无法读取在 C++ 中运行的 shell 脚本中的变量

Question

I have a shell script that goes as follows:

#!/bin/sh

TESTOUTDIR=/home/speedster/test_dir

echo "Hello"
echo $TESTOUTDIR

When I run this directly from the command line, it prints "Hello" and the TESTOUTDIR variable which I have set as expected.

Now I am running this from a C++ program. My program is as follows:

#include <bits/stdc++.h>
using namespace std;

int main(int argc, char const *argv[]) {
    string runCommand = "/test.sh";
    system(runCommand.c_str());
}

When I run this I get the output as only "Hello". The variable is not getting printed. What can I do to fix this?

Answer 1

This should really be a comment, not an answer, but I don't have enough reputation to comment.

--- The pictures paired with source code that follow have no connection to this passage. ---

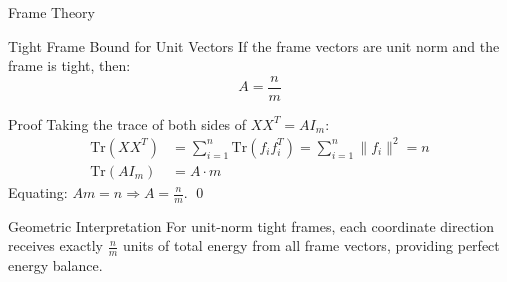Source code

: \documentclass[9pt,dvipsnames]{beamer}
\begin{document}
\begin{frame}{Frame Theory}

	\begin{block}{Tight Frame Bound for Unit Vectors}
		If the frame vectors are unit norm and the frame is tight, then:
		\begin{equation*}
			A = \frac{n}{m}
		\end{equation*}
	\end{block}

	\begin{block}{Proof}
		Taking the trace of both sides of $XX^T = A I_m$:
		\begin{align*}
			\text{Tr}(XX^T) &= \sum_{i=1}^n \text{Tr}(f_i f_i^T) = \sum_{i=1}^n \|f_i\|^2 = n \\
			\text{Tr}(A I_m) &= A \cdot m
		\end{align*}
		Equating: $A m = n \Rightarrow A = \frac{n}{m}$. \qed
	\end{block}

	\begin{block}{Geometric Interpretation}
		For unit-norm tight frames, each coordinate direction receives exactly $\frac{n}{m}$ units of total energy from all frame vectors, providing perfect energy balance.
	\end{block}

\end{frame}
\end{document}
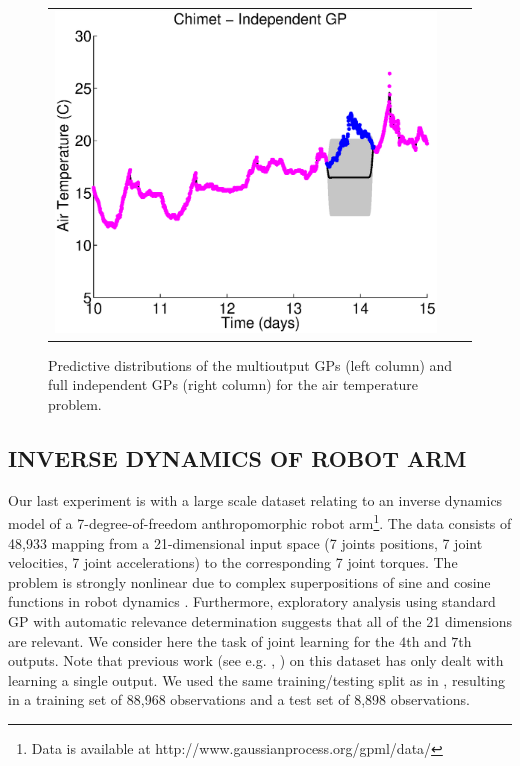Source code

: \begin{figure}
\begin{tabular}{ccc}
\includegraphics[scale=0.3]{figures/weatherChimet.eps}
\end{tabular}
\caption{Predictive distributions of the multioutput GPs (left column) and full independent GPs (right column) for the air temperature problem.}
\label{fig:weather}
\end{figure}

\subsection{INVERSE DYNAMICS OF ROBOT ARM}
Our last experiment is with a large scale dataset relating to an inverse dynamics model of a 7-degree-of-freedom anthropomorphic robot arm\footnote{Data is available at http://www.gaussianprocess.org/gpml/data/}.
The data consists of 48,933 mapping from a 21-dimensional input space (7 joints positions, 7 joint velocities, 7 joint accelerations) to the corresponding 7 joint torques.
The problem is strongly nonlinear due to complex superpositions of sine and cosine functions in robot dynamics \citet{vijayakumar2000locally}.
Furthermore, exploratory analysis using standard GP with automatic relevance determination suggests that all of the 21 dimensions are relevant.
We consider here the task of joint learning for the $4$th and $7$th outputs.
Note that previous work (see e.g. \citet{rasmussen-williams-book},  \citet{vijayakumar2000locally}) on this dataset has only dealt with learning  a single output.
We used the same training/testing split as in \citet{rasmussen-williams-book}, resulting in a training set of 88,968 observations and a test set of 8,898 observations.

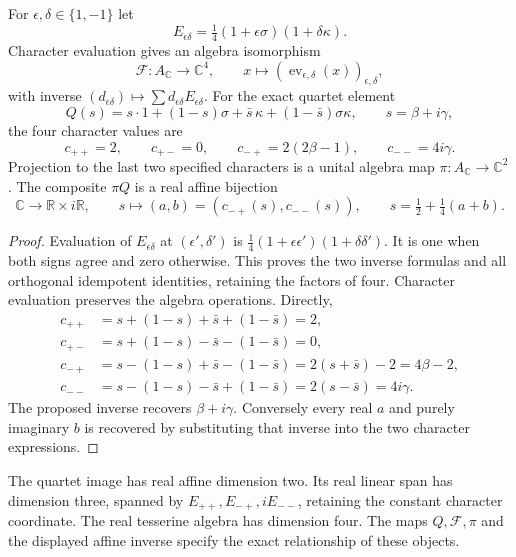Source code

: \begin{proposition}
\label{prop:sz-quartet-coordinates}
For $\epsilon,\delta\in\{1,-1\}$ let
\[
E_{\epsilon\delta}=\tfrac14(1+\epsilon\sigma)(1+\delta\kappa).
\]
Character evaluation gives an algebra isomorphism
\[
\mathcal F:A_{\mathbb C}\to\mathbb C^4,\qquad
x\mapsto(\operatorname{ev}_{\epsilon,\delta}(x))_{\epsilon,\delta},
\]
with inverse $(d_{\epsilon\delta})\mapsto\sum d_{\epsilon\delta}E_{\epsilon\delta}$.
For the exact quartet element
\[
Q(s)=s\cdot1+(1-s)\sigma+\bar s\,\kappa+(1-\bar s)\sigma\kappa,\qquad s=\beta+i\gamma,
\]
the four character values are
\[
c_{++}=2,\qquad c_{+-}=0,\qquad c_{-+}=2(2\beta-1),\qquad c_{--}=4i\gamma.
\]
Projection to the last two specified characters is a unital algebra map $\pi:A_{\mathbb C}\to\mathbb C^2$. The composite $\pi Q$ is a real affine bijection
\[
\mathbb C\to\mathbb R\times i\mathbb R,\qquad
s\mapsto(a,b)=(c_{-+}(s),c_{--}(s)),\qquad s=\tfrac12+\tfrac14(a+b).
\]
\end{proposition}
\begin{proof}
Evaluation of $E_{\epsilon\delta}$ at $(\epsilon',\delta')$ is $\tfrac14(1+\epsilon\epsilon')(1+\delta\delta')$. It is one when both signs agree and zero otherwise. This proves the two inverse formulas and all orthogonal idempotent identities, retaining the factors of four. Character evaluation preserves the algebra operations. Directly,
\[
\begin{aligned}
c_{++}&=s+(1-s)+\bar s+(1-\bar s)=2,\\
c_{+-}&=s+(1-s)-\bar s-(1-\bar s)=0,\\
c_{-+}&=s-(1-s)+\bar s-(1-\bar s)=2(s+\bar s)-2=4\beta-2,\\
c_{--}&=s-(1-s)-\bar s+(1-\bar s)=2(s-\bar s)=4i\gamma.
\end{aligned}
\]
The proposed inverse recovers $\beta+i\gamma$. Conversely every real $a$ and purely imaginary $b$ is recovered by substituting that inverse into the two character expressions.
\end{proof}

The quartet image has real affine dimension two. Its real linear span has dimension three, spanned by $E_{++},E_{-+},iE_{--}$, retaining the constant character coordinate. The real tesserine algebra has dimension four. The maps $Q,\mathcal F,\pi$ and the displayed affine inverse specify the exact relationship of these objects.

I tested your code, and the TESTOUTDIR variable prints fine for me. Below is what I ran to test your code:

$ cat test.sh
#!/bin/sh

TESTOUTDIR=/home/speedster/test_dir

echo "Hello"
echo $TESTOUTDIR

$ cat test.cpp 
#include <bits/stdc++.h>
using namespace std;

int main(int argc, char const *argv[]) {
    string runCommand = "./test.sh";
    system(runCommand.c_str());
}

$ g++ test.cpp -o test_exec
$ ./test_exec 
Hello
/home/speedster/test_dir

I tested your code on Ubuntu 18.04 with g++ 7.5.0.

My sh executable is a symbolic link to dash , which is a POSIX shell. I also tested changing your shebang in test.sh to #!/bin/bash , and I continued to see your TESTOUTDIR printed as expected.

I suggest you confirm /test.sh contains the contents you expect.